Pois acontece muitas vezes, como acima dissemos, que homens de espirito perverso, condenáveis em matéria de fé, expulsam demônios e operam os maiores milagres. Deles se queixam os apóstolos, quando dizem: “Mestres, vimos alguém a expulsar demônios em teu nome, e proibimos porque não anda conosco” (Lc 9,49). Embora lhes tenha o Cristo respondido na hora: “Não o impeçam, pois quem não é contra vós, é por vós” (id 50), é certo, contudo, que no fim dos tempos, aos que dirão: “Senhor, Senhor, acaso não profetizamos em teu nome? não expulsamos em teu nome os demônios? em teu nome não praticamos tantos milagres?” (Mt 7,22) — ele atesta que responderá: “Não vos conheci jamais; afastai-vos de mim, operários da iniquidade” (Lc id, 23).

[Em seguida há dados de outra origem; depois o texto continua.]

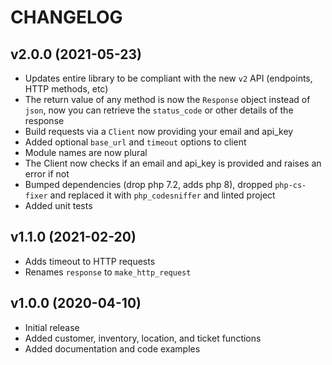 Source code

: # CHANGELOG

## v2.0.0 (2021-05-23)

* Updates entire library to be compliant with the new `v2` API (endpoints, HTTP methods, etc)
* The return value of any method is now the `Response` object instead of `json`, now you can retrieve the `status_code` or other details of the response
* Build requests via a `Client` now providing your email and api_key
* Added optional `base_url` and `timeout` options to client
* Module names are now plural
* The Client now checks if an email and api_key is provided and raises an error if not
* Bumped dependencies (drop php 7.2, adds php 8), dropped `php-cs-fixer` and replaced it with `php_codesniffer` and linted project
* Added unit tests

## v1.1.0 (2021-02-20)

* Adds timeout to HTTP requests
* Renames `response` to `make_http_request`

## v1.0.0 (2020-04-10)

* Initial release
* Added customer, inventory, location, and ticket functions
* Added documentation and code examples
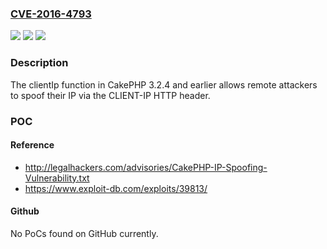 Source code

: ### [CVE-2016-4793](https://cve.mitre.org/cgi-bin/cvename.cgi?name=CVE-2016-4793)
![](https://img.shields.io/static/v1?label=Product&message=n%2Fa&color=blue)
![](https://img.shields.io/static/v1?label=Version&message=n%2Fa&color=blue)
![](https://img.shields.io/static/v1?label=Vulnerability&message=n%2Fa&color=brighgreen)

### Description

The clientIp function in CakePHP 3.2.4 and earlier allows remote attackers to spoof their IP via the CLIENT-IP HTTP header.

### POC

#### Reference
- http://legalhackers.com/advisories/CakePHP-IP-Spoofing-Vulnerability.txt
- https://www.exploit-db.com/exploits/39813/

#### Github
No PoCs found on GitHub currently.

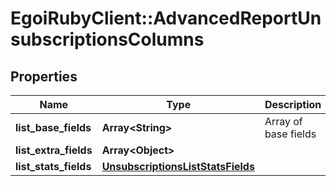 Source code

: # EgoiRubyClient::AdvancedReportUnsubscriptionsColumns

## Properties
Name | Type | Description | Notes
------------ | ------------- | ------------- | -------------
**list_base_fields** | **Array&lt;String&gt;** | Array of base fields | 
**list_extra_fields** | **Array&lt;Object&gt;** |  | 
**list_stats_fields** | [**UnsubscriptionsListStatsFields**](UnsubscriptionsListStatsFields.md) |  | 


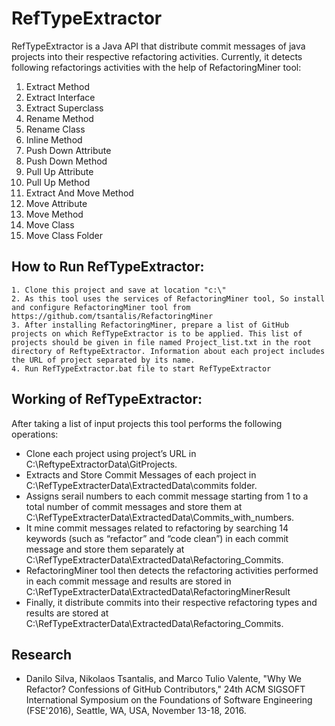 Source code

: # RefTypeExtractor

RefTypeExtractor is a Java API that distribute commit messages of java projects into their respective refactoring activities.
Currently, it detects following refactorings activities with the help of RefactoringMiner tool:
				
1. Extract Method
2. Extract Interface
3. Extract Superclass
4. Rename Method
5. Rename Class
6. Inline Method
7. Push Down Attribute
8. Push Down Method
9. Pull Up Attribute
10. Pull Up Method
11. Extract And Move Method
12. Move Attribute
13. Move Method
14. Move Class
15. Move Class Folder


How to Run RefTypeExtractor:
---	
	1. Clone this project and save at location "c:\"
	2. As this tool uses the services of RefactoringMiner tool, So install and configure RefactoringMiner tool from  https://github.com/tsantalis/RefactoringMiner  
	3. After installing RefactoringMiner, prepare a list of GitHub projects on which RefTypeExtractor is to be applied. This list of projects should be given in file named Project_list.txt in the root directory of ReftypeExtractor. Information about each project includes the URL of project separated by its name.
	4. Run RefTypeExtractor.bat file to start RefTypeExtractor


Working of RefTypeExtractor:
---
After taking a list of input projects this tool performs the following operations:
* Clone each project using project’s URL in C:\ReftypeExtractorData\GitProjects.
* Extracts and Store Commit Messages of each project  in C:\RefTypeExtracterData\ExtractedData\commits folder.
* Assigns serail numbers to each commit message starting from 1 to a total number of commit messages and store them at C:\RefTypeExtracterData\ExtractedData\Commits_with_numbers.
* It mine commit messages related to refactoring by searching 14 keywords  (such as “refactor” and “code clean”) in each commit message and store them separately at C:\RefTypeExtracterData\ExtractedData\Refactoring_Commits. 
* RefactoringMiner tool then detects the refactoring activities performed in each commit message and results are stored in C:\RefTypeExtracterData\ExtractedData\RefactoringMinerResult
* Finally, it distribute commits into their respective refactoring types and results are stored at C:\RefTypeExtracterData\ExtractedData\Refactoring_Commits.


Research
---
* Danilo Silva, Nikolaos Tsantalis, and Marco Tulio Valente, "Why We Refactor? Confessions of GitHub Contributors," 24th ACM SIGSOFT International Symposium on the Foundations of Software Engineering (FSE'2016), Seattle, WA, USA, November 13-18, 2016.
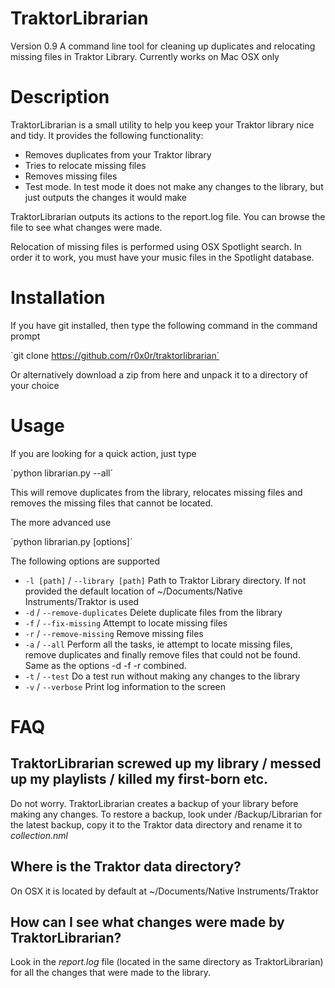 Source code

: # TraktorLibrarian 
Version 0.9
A command line tool for cleaning up duplicates and relocating missing files in Traktor Library. Currently works on Mac OSX only

# Description
TraktorLibrarian is a small utility to help you keep your Traktor library nice and tidy. It provides the following functionality:

* Removes duplicates from your Traktor library
* Tries to relocate missing files 
* Removes missing files
* Test mode. In test mode it does not make any changes to the library, but just outputs the changes it would make

TraktorLibrarian outputs its actions to the report.log file. You can browse the file to see what changes were made.

Relocation of missing files is performed using OSX Spotlight search. In order it to work, you must have your music files in the Spotlight database. 

# Installation

If you have git installed, then type the following command in the command prompt

`git clone https://github.com/r0x0r/traktorlibrarian´

Or alternatively download a zip from here and unpack it to a directory of your choice

# Usage

If you are looking for a quick action, just type 

`python librarian.py --all´

This will remove duplicates from the library, relocates missing files and removes the missing files that cannot be located.

The more advanced use

`python librarian.py [options]´

The following options are supported

- `-l [path]` / `--library [path]` Path to Traktor Library directory. If not provided the default location of ~/Documents/Native Instruments/Traktor <latest version>  is used 
- `-d` / `--remove-duplicates` Delete duplicate files from the library
- `-f` / `--fix-missing` Attempt to locate missing files
- `-r` / `--remove-missing` Remove missing files
- `-a` / `--all` Perform all the tasks, ie attempt to locate missing files, remove duplicates and finally remove files that could not be found. Same as the options -d -f -r combined.
- `-t` / `--test` Do a test run without making any changes to the library
- `-v` / `--verbose` Print log information to the screen 


# FAQ

## TraktorLibrarian screwed up my library / messed up my playlists / killed my first-born etc.

Do not worry. TraktorLibrarian creates a backup of your library before making any changes. To restore a backup, look under <Traktor data directory>/Backup/Librarian for the latest backup, copy it to the Traktor data directory and rename it to *collection.nml*

## Where is the Traktor data directory?

On OSX it is located by default at ~/Documents/Native Instruments/Traktor <ver> 

## How can I see what changes were made by TraktorLibrarian?

Look in the *report.log* file (located in the same directory as TraktorLibrarian) for all the changes that were made to the library.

Por esta razão, mesmo aqueles a quem Cristo concedeu, em vista dos méritos da sua santidade, a glória dos sinais e dos poderes, são por ele prevenidos para que não se ensoberbeçam: “Não vos alegreis de que os demônios vos são submetidos; alegrai vos, antes, porque os vossos nomes estão escritos no céu” (Lc 10,20).